MATERIAL AND METHODS

Pâté manufacturing

Pâtés were prepared using meat, liver and fat from pork (Mas-Pol, Warsaw, Poland) as well as commercially available cricket powder (Crunchy Critters, London, United Kingdom) and a mix of spices consisting of pepper, dried onion and marjoram (McCormick Polska S.A., Stefanowo, Poland). Pork meat and fat were boiled in water until tender. The material prepared in this way was pre-grated in a PT-98 type mincer (Mainca, Barcelona, Spain) using a 3 mm mesh. After that, the meat was combined with the hot broth obtained during cooking of meat and spice mix, and mixed in a bowl cutter (CR-22, Mainca, Barcelona, Spain) at 55 °C. At this stage, cricket powder was also added. Homogenized pork liver was added to the minced meat and the grinding operation was continued until homogeneous consistency was obtained. Finally, the mass was placed in 200 mL jars and cooked at 70 °C for 40 minutes. Thus prepared pâtés were cooled with cold water and stored in a refrigerator prior to the analyses. Based on previous consumer attractiveness studies (Smarzyński et al., 2019), 2 levels of CP addition were established. The pate formulations contained 0%, 2% and 6% addition of cricket powder, and were termed R, CPP2 and CPP6, respectively.

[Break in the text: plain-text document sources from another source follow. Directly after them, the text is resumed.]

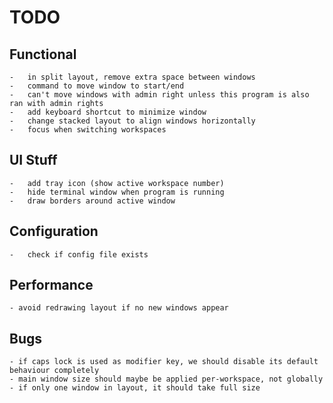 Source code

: # TODO

## Functional

    -   in split layout, remove extra space between windows
    -   command to move window to start/end
    -   can't move windows with admin right unless this program is also ran with admin rights
    -   add keyboard shortcut to minimize window
    -   change stacked layout to align windows horizontally
    -   focus when switching workspaces

## UI Stuff

    -   add tray icon (show active workspace number)
    -   hide terminal window when program is running
    -   draw borders around active window

## Configuration

    -   check if config file exists

## Performance

    - avoid redrawing layout if no new windows appear

## Bugs

    - if caps lock is used as modifier key, we should disable its default behaviour completely
    - main window size should maybe be applied per-workspace, not globally
    - if only one window in layout, it should take full size
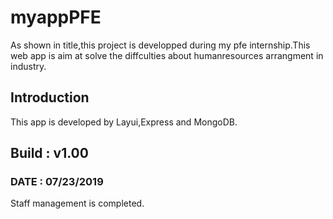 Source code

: # myappPFE
As shown in title,this project is developped during my pfe internship.This web app is aim at solve the diffculties about humanresources arrangment in industry.

## Introduction 
This app is developed by Layui,Express and MongoDB.

## Build : v1.00
### DATE : 07/23/2019
Staff management is completed. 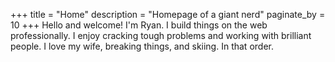 +++
title = "Home"
description = "Homepage of a giant nerd"
paginate_by = 10
+++
Hello and welcome! I'm Ryan. I build things on the web professionally.  I enjoy
cracking tough problems and working with brilliant people. I love my wife,
breaking things, and skiing. In that order.
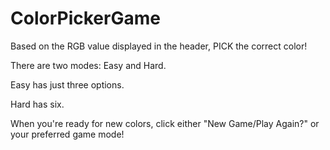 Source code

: # ColorPickerGame
<p>Based on the RGB value displayed in the header, PICK the correct color!</p>
<p>There are two modes: Easy and Hard.</p>
<p>Easy has just three options.</p>
<p>Hard has six.</p>
<p>When you're ready for new colors, click either "New Game/Play Again?" or your preferred game mode!</p>
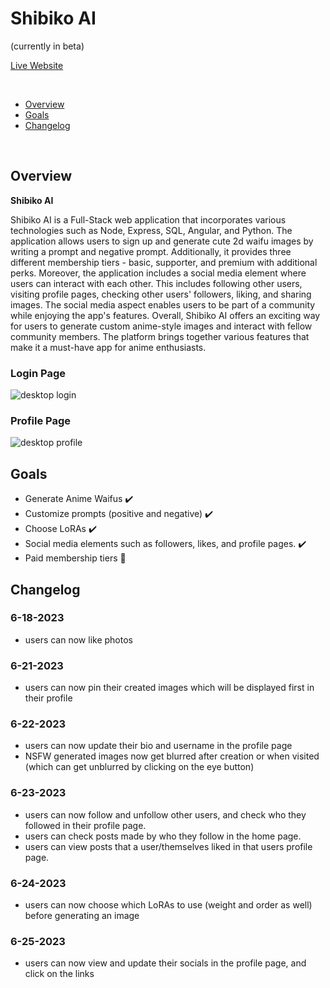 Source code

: # Shibiko AI

(currently in beta)

[Live Website](https://shibiko.ai/)

<br />

- [Overview](#Overview)
- [Goals](#Goals)
- [Changelog](#Changelog)
  
<br>

## Overview
**Shibiko AI**

Shibiko AI is a Full-Stack web application that incorporates various technologies such as Node, Express, SQL, Angular, and Python. The application allows users to sign up and generate cute 2d waifu images by writing a prompt and negative prompt.
Additionally, it provides three different membership tiers - basic, supporter, and premium with additional perks.
Moreover, the application includes a social media element where users can interact with each other. This includes following other users, visiting profile pages, checking other users' followers, liking, and sharing images. 
The social media aspect enables users to be part of a community while enjoying the app's features.
Overall, Shibiko AI offers an exciting way for users to generate custom anime-style images and interact with fellow community members. 
The platform brings together various features that make it a must-have app for anime enthusiasts.

### Login Page
![desktop login](https://i.imgur.com/fGarSvz.png)

### Profile Page
![desktop profile](https://i.imgur.com/uLsiun7.png)

## Goals
- Generate Anime Waifus ✔️
- Customize prompts (positive and negative) ✔️
- Choose LoRAs ✔️
- Social media elements such as followers, likes, and profile pages. ✔️
- Paid membership tiers 🔨


## Changelog

### 6-18-2023
- users can now like photos

### 6-21-2023
- users can now pin their created images which will be displayed first in their profile
  
### 6-22-2023
- users can now update their bio and username in the profile page
- NSFW generated images now get blurred after creation or when visited (which can get unblurred by clicking on the eye button)

### 6-23-2023
- users can now follow and unfollow other users, and check who they followed in their profile page.
- users can check posts made by who they follow in the home page.
- users can view posts that a user/themselves liked in that users profile page.

### 6-24-2023
- users can now choose which LoRAs to use (weight and order as well) before generating an image

### 6-25-2023
- users can now view and update their socials in the profile page, and click on the links

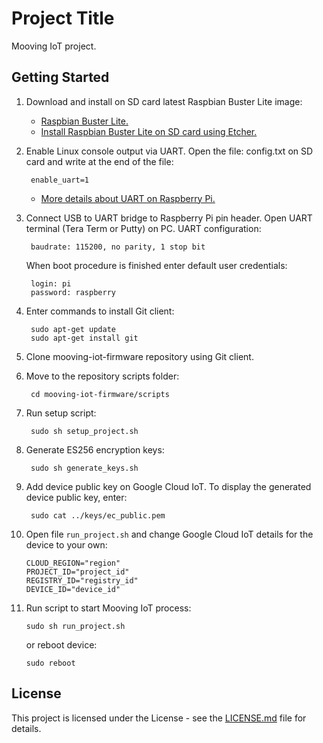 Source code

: # Project Title

Mooving IoT project.

## Getting Started

1. Download and install on SD card latest Raspbian Buster Lite image:
    * [Raspbian Buster Lite.](https://www.raspberrypi.org/downloads/raspbian/)
    * [Install Raspbian Buster Lite on SD card using Etcher.](https://www.raspberrypi.org/documentation/installation/installing-images/)

2. Enable Linux console output via UART. Open the file: config.txt on SD card and write at the end of the file:

        enable_uart=1

    * [More details about UART on Raspberry Pi.](https://www.raspberrypi.org/documentation/configuration/uart.md)

3. Connect USB to UART bridge to Raspberry Pi pin header. Open UART terminal (Tera Term or Putty) on PC. UART configuration:

        baudrate: 115200, no parity, 1 stop bit

    When boot procedure is finished enter default user credentials:

        login: pi
        password: raspberry

4. Enter commands to install Git client:

        sudo apt-get update
        sudo apt-get install git

5. Clone mooving-iot-firmware repository using Git client.

6. Move to the repository scripts folder:

        cd mooving-iot-firmware/scripts

7. Run setup script:

        sudo sh setup_project.sh

8. Generate ES256 encryption keys:

        sudo sh generate_keys.sh

9. Add device public key on Google Cloud IoT. To display the generated device public key, enter:

        sudo cat ../keys/ec_public.pem

10. Open file `run_project.sh` and change Google Cloud IoT details for the device to your own:

        CLOUD_REGION="region"
        PROJECT_ID="project_id"
        REGISTRY_ID="registry_id"
        DEVICE_ID="device_id"

11. Run script to start Mooving IoT process:

        sudo sh run_project.sh

    or reboot device:

        sudo reboot

## License

This project is licensed under the License - see the [LICENSE.md](LICENSE.md) file for details.
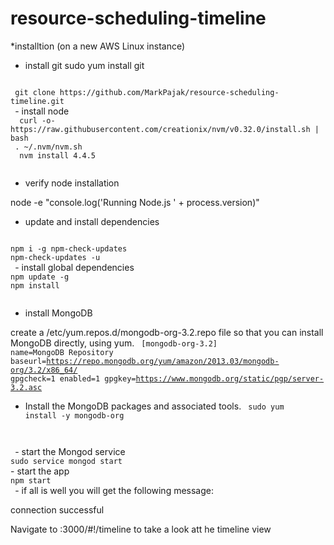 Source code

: # resource-scheduling-timeline

*installtion (on a new AWS Linux instance)

 - install git
sudo yum install git

 <code>
 git clone https://github.com/MarkPajak/resource-scheduling-timeline.git
 </code>
 - install node
 
 <code>
  curl -o- https://raw.githubusercontent.com/creationix/nvm/v0.32.0/install.sh | bash
 . ~/.nvm/nvm.sh
  nvm install 4.4.5
 </code>
 
 - verify  node installation
 
 node -e "console.log('Running Node.js ' + process.version)"
 
 - update and install dependencies
  <code>
npm i -g npm-check-updates
npm-check-updates -u
 </code>
 - install global dependencies
   <code>
npm update -g
npm install
 </code>

 - install MongoDB
 
create a /etc/yum.repos.d/mongodb-org-3.2.repo file so that you can install MongoDB directly, using yum.
   <code>
[mongodb-org-3.2]
name=MongoDB Repository
baseurl=https://repo.mongodb.org/yum/amazon/2013.03/mongodb-org/3.2/x86_64/
gpgcheck=1
enabled=1
gpgkey=https://www.mongodb.org/static/pgp/server-3.2.asc
 </code>

 - Install the MongoDB packages and associated tools.
    <code>
sudo yum install -y mongodb-org
 </code>
 - start the Mongod service
   <code>
sudo service mongod start
</code>
 - start the app
  <code>
npm start
 </code>
 - if all is well you will get the following message:
 
connection successful

Navigate to :3000/#!/timeline to take a look att he timeline view

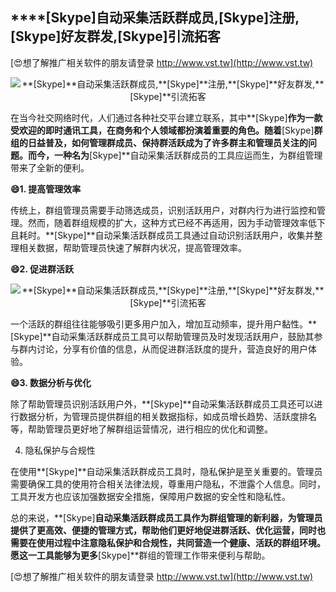 ## ****[Skype]**自动采集活跃群成员,**[Skype]**注册,**[Skype]**好友群发,**[Skype]**引流拓客**

[😍想了解推广相关软件的朋友请登录 http://www.vst.tw](http://www.vst.tw)

 <center><img src="https://vst.tw/MP4/tuiguang/png/2.png" alt="**[Skype]**自动采集活跃群成员,**[Skype]**注册,**[Skype]**好友群发,**[Skype]**引流拓客"></center>

在当今社交网络时代，人们通过各种社交平台建立联系，其中**[Skype]**作为一款受欢迎的即时通讯工具，在商务和个人领域都扮演着重要的角色。随着**[Skype]**群组的日益普及，如何管理群成员、保持群活跃成为了许多群主和管理员关注的问题。而今，一种名为**[Skype]**自动采集活跃群成员的工具应运而生，为群组管理带来了全新的便利。

**😄1. 提高管理效率**

传统上，群组管理员需要手动筛选成员，识别活跃用户，对群内行为进行监控和管理。然而，随着群组规模的扩大，这种方式已经不再适用，因为手动管理效率低下且耗时。**[Skype]**自动采集活跃群成员工具通过自动识别活跃用户，收集并整理相关数据，帮助管理员快速了解群内状况，提高管理效率。

**😄2. 促进群活跃**

 <center><img src="https://vst.tw/MP4/tuiguang/png/3.png" alt="**[Skype]**自动采集活跃群成员,**[Skype]**注册,**[Skype]**好友群发,**[Skype]**引流拓客"></center>

一个活跃的群组往往能够吸引更多用户加入，增加互动频率，提升用户黏性。**[Skype]**自动采集活跃群成员工具可以帮助管理员及时发现活跃用户，鼓励其参与群内讨论，分享有价值的信息，从而促进群活跃度的提升，营造良好的用户体验。

**😄3. 数据分析与优化**

除了帮助管理员识别活跃用户外，**[Skype]**自动采集活跃群成员工具还可以进行数据分析，为管理员提供群组的相关数据指标，如成员增长趋势、活跃度排名等，帮助管理员更好地了解群组运营情况，进行相应的优化和调整。

4. 隐私保护与合规性

在使用**[Skype]**自动采集活跃群成员工具时，隐私保护是至关重要的。管理员需要确保工具的使用符合相关法律法规，尊重用户隐私，不泄露个人信息。同时，工具开发方也应该加强数据安全措施，保障用户数据的安全性和隐私性。

总的来说，**[Skype]**自动采集活跃群成员工具作为群组管理的新利器，为管理员提供了更高效、便捷的管理方式，帮助他们更好地促进群活跃、优化运营，同时也需要在使用过程中注意隐私保护和合规性，共同营造一个健康、活跃的群组环境。愿这一工具能够为更多**[Skype]**群组的管理工作带来便利与帮助。

[😍想了解推广相关软件的朋友请登录 http://www.vst.tw](http://www.vst.tw)



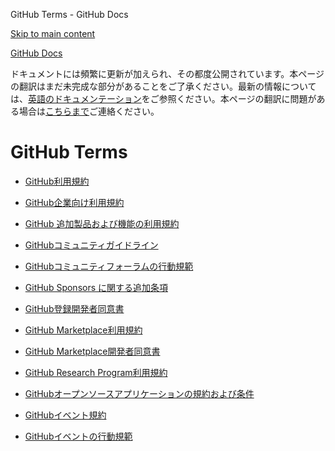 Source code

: GitHub Terms - GitHub Docs

[Skip to main content](#main-content)

[](/ja)[GitHub Docs](/ja)

ドキュメントには頻繁に更新が加えられ、その都度公開されています。本ページの翻訳はまだ未完成な部分があることをご了承ください。最新の情報については、[英語のドキュメンテーション](/en)をご参照ください。本ページの翻訳に問題がある場合は[こちらまで](https://github.com/contact?form[subject]=translation%20issue%20on%20docs.github.com&form[comments]=)ご連絡ください。

GitHub Terms
==========

* [GitHub利用規約](/ja/site-policy/github-terms/github-terms-of-service)

* [GitHub企業向け利用規約](/ja/site-policy/github-terms/github-corporate-terms-of-service)

* [GitHub 追加製品および機能の利用規約](/ja/site-policy/github-terms/github-terms-for-additional-products-and-features)

* [GitHubコミュニティガイドライン](/ja/site-policy/github-terms/github-community-guidelines)

* [GitHubコミュニティフォーラムの行動規範](/ja/site-policy/github-terms/github-community-forum-code-of-conduct)

* [GitHub Sponsors に関する追加条項](/ja/site-policy/github-terms/github-sponsors-additional-terms)

* [GitHub登録開発者同意書](/ja/site-policy/github-terms/github-registered-developer-agreement)

* [GitHub Marketplace利用規約](/ja/site-policy/github-terms/github-marketplace-terms-of-service)

* [GitHub Marketplace開発者同意書](/ja/site-policy/github-terms/github-marketplace-developer-agreement)

* [GitHub Research Program利用規約](/ja/site-policy/github-terms/github-research-program-terms)

* [GitHubオープンソースアプリケーションの規約および条件](/ja/site-policy/github-terms/github-open-source-applications-terms-and-conditions)

* [GitHubイベント規約](/ja/site-policy/github-terms/github-event-terms)

* [GitHubイベントの行動規範](/ja/site-policy/github-terms/github-event-code-of-conduct)
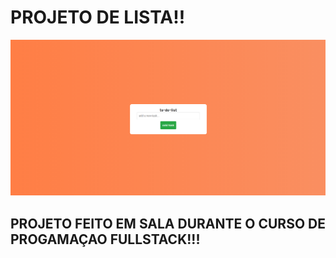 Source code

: # PROJETO DE LISTA!!

![](IMG.PROJETO.png)

## PROJETO FEITO EM SALA DURANTE O CURSO DE PROGAMAÇAO FULLSTACK!!! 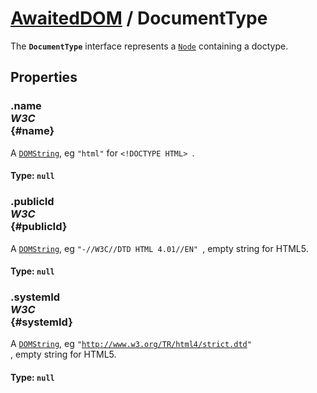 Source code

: # [AwaitedDOM](/docs/basic-interfaces/awaited-dom) <span>/</span> DocumentType

<div class='overview'>The <strong><code>DocumentType</code></strong> interface represents a <a href="/en-US/docs/Web/API/Node" title="Node is an interface from which various types of DOM API objects inherit, allowing those types to be treated similarly; for example, inheriting the same set of methods, or being testable in the same way."><code>Node</code></a> containing a doctype.</div>

## Properties

### .name <div class="specs"><i>W3C</i></div> {#name}

A <a href="/en-US/docs/Web/API/DOMString" title="DOMString is a UTF-16 String. As JavaScript already uses such strings, DOMString is mapped directly to a String."><code>DOMString</code></a>, eg <code>"html"</code> for <code>&lt;!DOCTYPE HTML&gt;
</code>.

#### **Type**: `null`

### .publicId <div class="specs"><i>W3C</i></div> {#publicId}

A <a href="/en-US/docs/Web/API/DOMString" title="DOMString is a UTF-16 String. As JavaScript already uses such strings, DOMString is mapped directly to a String."><code>DOMString</code></a>, eg <code>"-//W3C//DTD HTML 4.01//EN"
</code>, empty string for HTML5.

#### **Type**: `null`

### .systemId <div class="specs"><i>W3C</i></div> {#systemId}

A <a href="/en-US/docs/Web/API/DOMString" title="DOMString is a UTF-16 String. As JavaScript already uses such strings, DOMString is mapped directly to a String."><code>DOMString</code></a>, eg <code>"http://www.w3.org/TR/html4/strict.dtd"
</code>, empty string for HTML5.

#### **Type**: `null`
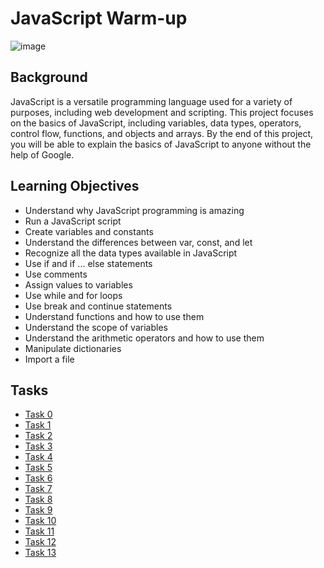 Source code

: # JavaScript Warm-up
![image](https://user-images.githubusercontent.com/107968573/230489320-6d4c5326-455c-4ff8-9fd6-8663dfd2bf14.png)


## Background
JavaScript is a versatile programming language used for a variety of purposes, including web development and scripting. This project focuses on the basics of JavaScript, including variables, data types, operators, control flow, functions, and objects and arrays. By the end of this project, you will be able to explain the basics of JavaScript to anyone without the help of Google.

## Learning Objectives
+ Understand why JavaScript programming is amazing
+ Run a JavaScript script
+ Create variables and constants
+ Understand the differences between var, const, and let
+ Recognize all the data types available in JavaScript
+ Use if and if ... else statements
+ Use comments
+ Assign values to variables
+ Use while and for loops
+ Use break and continue statements
+ Understand functions and how to use them
+ Understand the scope of variables
+ Understand the arithmetic operators and how to use them
+ Manipulate dictionaries
+ Import a file

## Tasks
- [Task 0](./0x00-javascript-warm_up/0-javascript_is_amazing.js)
- [Task 1](./0x00-javascript-warm_up/1-multi_languages.js)
- [Task 2](./0x00-javascript-warm_up/2-arguments.js)
- [Task 3](./0x00-javascript-warm_up/3-value_argument.js)
- [Task 4](./0x00-javascript-warm_up/4-concat.js)
- [Task 5](./0x00-javascript-warm_up/5-to_integer.js)
- [Task 6](./0x00-javascript-warm_up/6-multi_languages_loop.js)
- [Task 7](./0x00-javascript-warm_up/7-multi_c.js)
- [Task 8](./0x00-javascript-warm_up/8-square.js)
- [Task 9](./0x00-javascript-warm_up/9-add.js)
- [Task 10](./0x00-javascript-warm_up/10-factorial.js)
- [Task 11](./0x00-javascript-warm_up/11-second_biggest.js)
- [Task 12](./0x00-javascript-warm_up/12-object.js)
- [Task 13](./0x00-javascript-warm_up/13-add.js)
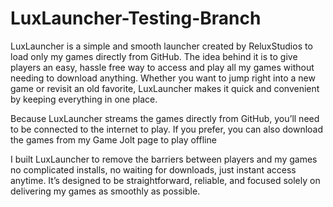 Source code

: # LuxLauncher-Testing-Branch
LuxLauncher is a simple and smooth launcher created by ReluxStudios to load only my games directly from GitHub. The idea behind it is to give players an easy, hassle free way to access and play all my games without needing to download anything. Whether you want to jump right into a new game or revisit an old favorite, LuxLauncher makes it quick and convenient by keeping everything in one place.

Because LuxLauncher streams the games directly from GitHub, you’ll need to be connected to the internet to play. If you prefer, you can also download the games from my Game Jolt page to play offline

I built LuxLauncher to remove the barriers between players and my games no complicated installs, no waiting for downloads, just instant access anytime. It’s designed to be straightforward, reliable, and focused solely on delivering my games as smoothly as possible.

Detailed composition of the three tested product variants is presented in Table 1.

Table 1 Recipes of the tested and reference pâtés

Ingredient R
[%]
CPP2
[%]
CPP6
[%]
Pork meat 38.96 38.18 36.62
Broth 19.48 19.09 18.31
Pork fat 24.35 23.86 22.89
Pork liver 14.61 14.32 13.74
Spice mix 2.6 2.55 2.44
Cricket powder 0 2 6

Legend: R, CPP2 and CPP6 denote pates with cricket powder at 0%, 2% and 6% (w/w), respectively.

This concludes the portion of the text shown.